DESCRIPTION OF THE TASK: Where the records below reach the line containing "sudo apt remove ‘?obsolete’", start transcribing, and end with the line containing "### 4. Purging Application Caches", exactly and with nothing else added.

--- SOURCE MATERIAL Enclosed Below ---

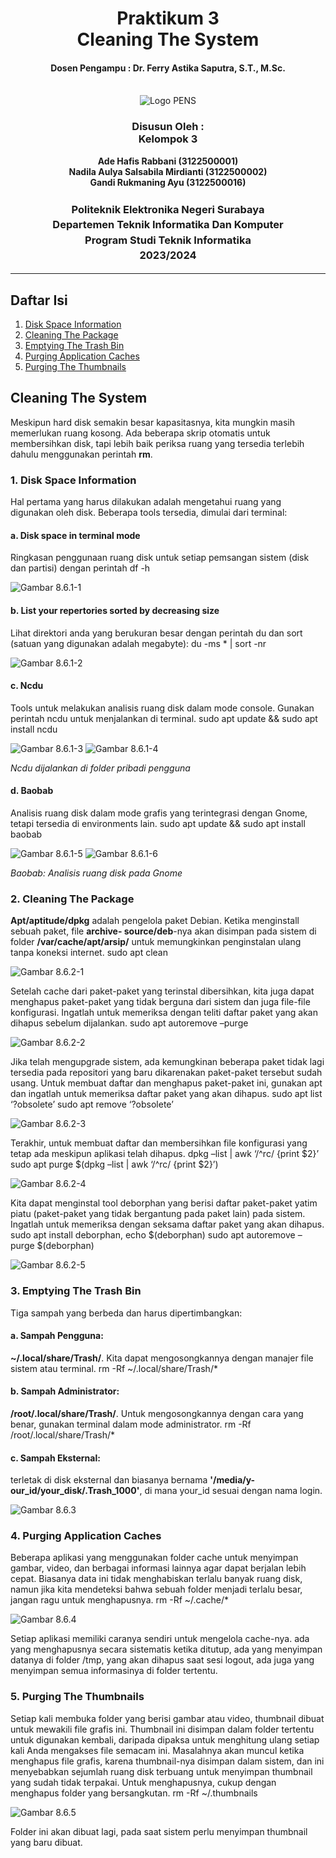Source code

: <div align="center">
  <h1 style="text-align: center;font-weight: bold">Praktikum 3<br>Cleaning The System</h1>
  <h4 style="text-align: center;">Dosen Pengampu : Dr. Ferry Astika Saputra, S.T., M.Sc.</h4>
</div>
<br />
<div align="center">
  <img src="https://upload.wikimedia.org/wikipedia/id/4/44/Logo_PENS.png" alt="Logo PENS">
  <h3 style="text-align: center;">Disusun Oleh : <br>Kelompok 3</h3>
  <p style="text-align: center;">
    <strong>Ade Hafis Rabbani (3122500001)</strong><br>
    <strong>Nadila Aulya Salsabila Mirdianti (3122500002)</strong><br>
    <strong>Gandi Rukmaning Ayu (3122500016)</strong>
  </p>
  
  <h3 style="text-align: center;line-height: 1.5">Politeknik Elektronika Negeri Surabaya<br>Departemen Teknik Informatika Dan Komputer<br>Program Studi Teknik Informatika<br>2023/2024</h3>
  <hr>
</div>

## Daftar Isi

1. [Disk Space Information](#1-disk-space-information-)
2. [Cleaning The Package](#2-cleaning-the-package-)
3. [Emptying The Trash Bin](#3-emptying-the-trash-bin-)
4. [Purging Application Caches](#4-purging-application-caches-)
5. [Purging The Thumbnails](#5-purging-the-thumbnails-)


## Cleaning The System
Meskipun hard disk semakin besar kapasitasnya, kita mungkin masih memerlukan ruang kosong. Ada beberapa skrip otomatis untuk membersihkan disk, tapi lebih baik periksa ruang yang tersedia terlebih dahulu menggunakan perintah **rm**.

### 1. Disk Space Information
Hal pertama yang harus dilakukan adalah mengetahui ruang yang digunakan oleh disk. Beberapa tools tersedia, dimulai dari terminal:
#### a. Disk space in terminal mode
Ringkasan penggunaan ruang disk untuk setiap pemsangan sistem (disk dan partisi) dengan perintah
  df -h
  
![Gambar 8.6.1-1](images/8.6.1-1.png)

#### b. List your repertories sorted by decreasing size
Lihat direktori anda yang berukuran besar dengan perintah du dan sort (satuan yang digunakan adalah megabyte):
  du -ms * | sort -nr
  
![Gambar 8.6.1-2](images/8.6.1-2.png)

#### c. Ncdu
Tools untuk melakukan analisis ruang disk dalam mode console. Gunakan perintah ncdu untuk menjalankan di terminal.
  sudo apt update && sudo apt install ncdu
  
![Gambar 8.6.1-3](images/8.6.1-3.png)
![Gambar 8.6.1-4](images/8.6.1-4.png)

_Ncdu dijalankan di folder pribadi pengguna_

#### d. Baobab
Analisis ruang disk dalam mode grafis yang terintegrasi dengan Gnome, tetapi tersedia di environments lain.
  sudo apt update && sudo apt install baobab
  
![Gambar 8.6.1-5](images/8.6.1-5.png)
![Gambar 8.6.1-6](images/8.6.1-6.png)

_Baobab: Analisis ruang disk pada Gnome_

### 2. Cleaning The Package
**Apt/aptitude/dpkg** adalah pengelola paket Debian. Ketika menginstall sebuah paket, file **archive- source/deb**-nya akan disimpan pada sistem di folder **/var/cache/apt/arsip/** untuk memungkinkan penginstalan ulang tanpa koneksi internet.
  sudo apt clean
  
![Gambar 8.6.2-1](images/8.6.2-1.png)

Setelah cache dari paket-paket yang terinstal dibersihkan, kita juga dapat menghapus paket-paket yang tidak berguna dari sistem dan juga file-file konfigurasi. Ingatlah untuk memeriksa dengan teliti daftar paket yang akan dihapus sebelum dijalankan.
  sudo apt autoremove –purge
  
![Gambar 8.6.2-2](images/8.6.2-2.png)

Jika telah mengupgrade sistem, ada kemungkinan beberapa paket tidak lagi tersedia pada repositori yang baru dikarenakan paket-paket tersebut sudah usang. Untuk membuat daftar dan menghapus paket-paket ini, gunakan apt dan ingatlah untuk memeriksa daftar paket yang akan dihapus.
  sudo apt list ‘?obsolete’
  sudo apt remove ‘?obsolete’
  
![Gambar 8.6.2-3](images/8.6.2-3.png)

Terakhir, untuk membuat daftar dan membersihkan file konfigurasi yang tetap ada meskipun aplikasi telah dihapus.
  dpkg –list | awk ‘/^rc/ {print $2}’
  sudo apt purge $(dpkg –list | awk ‘/^rc/ {print $2}’)
  
![Gambar 8.6.2-4](images/8.6.2-4.png)

Kita dapat menginstal tool deborphan yang berisi daftar paket-paket yatim piatu (paket-paket yang tidak bergantung pada paket lain) pada sistem. Ingatlah untuk memeriksa dengan seksama daftar paket yang akan dihapus.
  sudo apt install deborphan, echo $(deborphan)
  sudo apt autoremove –purge $(deborphan)
  
![Gambar 8.6.2-5](images/8.6.2-5.png)

### 3. Emptying The Trash Bin
Tiga sampah yang berbeda dan harus dipertimbangkan:
#### a. Sampah Pengguna:
**~/.local/share/Trash/**. Kita dapat mengosongkannya dengan manajer file sistem atau terminal.
  rm -Rf  ~/.local/share/Trash/*

#### b. Sampah Administrator:
**/root/.local/share/Trash/**. Untuk mengosongkannya dengan cara yang benar, gunakan terminal dalam mode administrator.
  rm -Rf /root/.local/share/Trash/*

#### c. Sampah Eksternal:
terletak di disk eksternal dan biasanya bernama **'/media/y- our_id/your_disk/.Trash_1000'**, di mana your_id sesuai dengan nama login.

![Gambar 8.6.3](images/8.6.3.png)


### 4. Purging Application Caches
Beberapa aplikasi yang menggunakan folder cache untuk menyimpan gambar, video, dan berbagai informasi lainnya agar dapat berjalan lebih cepat. Biasanya data ini tidak menghabiskan terlalu banyak ruang disk, namun jika kita mendeteksi bahwa sebuah folder menjadi terlalu besar, jangan ragu untuk menghapusnya.
   rm -Rf ~/.cache/*
   
![Gambar 8.6.4](images/8.6.4.png)

Setiap aplikasi memiliki caranya sendiri untuk mengelola cache-nya. ada yang menghapusnya secara sistematis ketika ditutup, ada yang menyimpan datanya di folder /tmp, yang akan dihapus saat sesi logout, ada juga yang menyimpan semua informasinya di folder tertentu.

### 5. Purging The Thumbnails
Setiap kali membuka folder yang berisi gambar atau video, thumbnail dibuat untuk mewakili file grafis ini. Thumbnail ini disimpan dalam folder tertentu untuk digunakan kembali, daripada dipaksa untuk menghitung ulang setiap kali Anda mengakses file semacam ini. Masalahnya akan muncul ketika menghapus file grafis, karena thumbnail-nya disimpan dalam sistem, dan ini menyebabkan sejumlah ruang disk terbuang untuk menyimpan thumbnail yang sudah tidak terpakai. Untuk menghapusnya, cukup dengan menghapus folder yang bersangkutan.
   rm -Rf ~/.thumbnails
   
![Gambar 8.6.5](images/8.6.5.png)

Folder ini akan dibuat lagi, pada saat sistem perlu menyimpan thumbnail yang baru dibuat.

--- End of Enclosed SOURCE MATERIAL ---

REPLY:
  sudo apt remove ‘?obsolete’
  
![Gambar 8.6.2-3](images/8.6.2-3.png)

Terakhir, untuk membuat daftar dan membersihkan file konfigurasi yang tetap ada meskipun aplikasi telah dihapus.
  dpkg –list | awk ‘/^rc/ {print $2}’
  sudo apt purge $(dpkg –list | awk ‘/^rc/ {print $2}’)
  
![Gambar 8.6.2-4](images/8.6.2-4.png)

Kita dapat menginstal tool deborphan yang berisi daftar paket-paket yatim piatu (paket-paket yang tidak bergantung pada paket lain) pada sistem. Ingatlah untuk memeriksa dengan seksama daftar paket yang akan dihapus.
  sudo apt install deborphan, echo $(deborphan)
  sudo apt autoremove –purge $(deborphan)
  
![Gambar 8.6.2-5](images/8.6.2-5.png)

### 3. Emptying The Trash Bin
Tiga sampah yang berbeda dan harus dipertimbangkan:
#### a. Sampah Pengguna:
**~/.local/share/Trash/**. Kita dapat mengosongkannya dengan manajer file sistem atau terminal.
  rm -Rf  ~/.local/share/Trash/*

#### b. Sampah Administrator:
**/root/.local/share/Trash/**. Untuk mengosongkannya dengan cara yang benar, gunakan terminal dalam mode administrator.
  rm -Rf /root/.local/share/Trash/*

#### c. Sampah Eksternal:
terletak di disk eksternal dan biasanya bernama **'/media/y- our_id/your_disk/.Trash_1000'**, di mana your_id sesuai dengan nama login.

![Gambar 8.6.3](images/8.6.3.png)


### 4. Purging Application Caches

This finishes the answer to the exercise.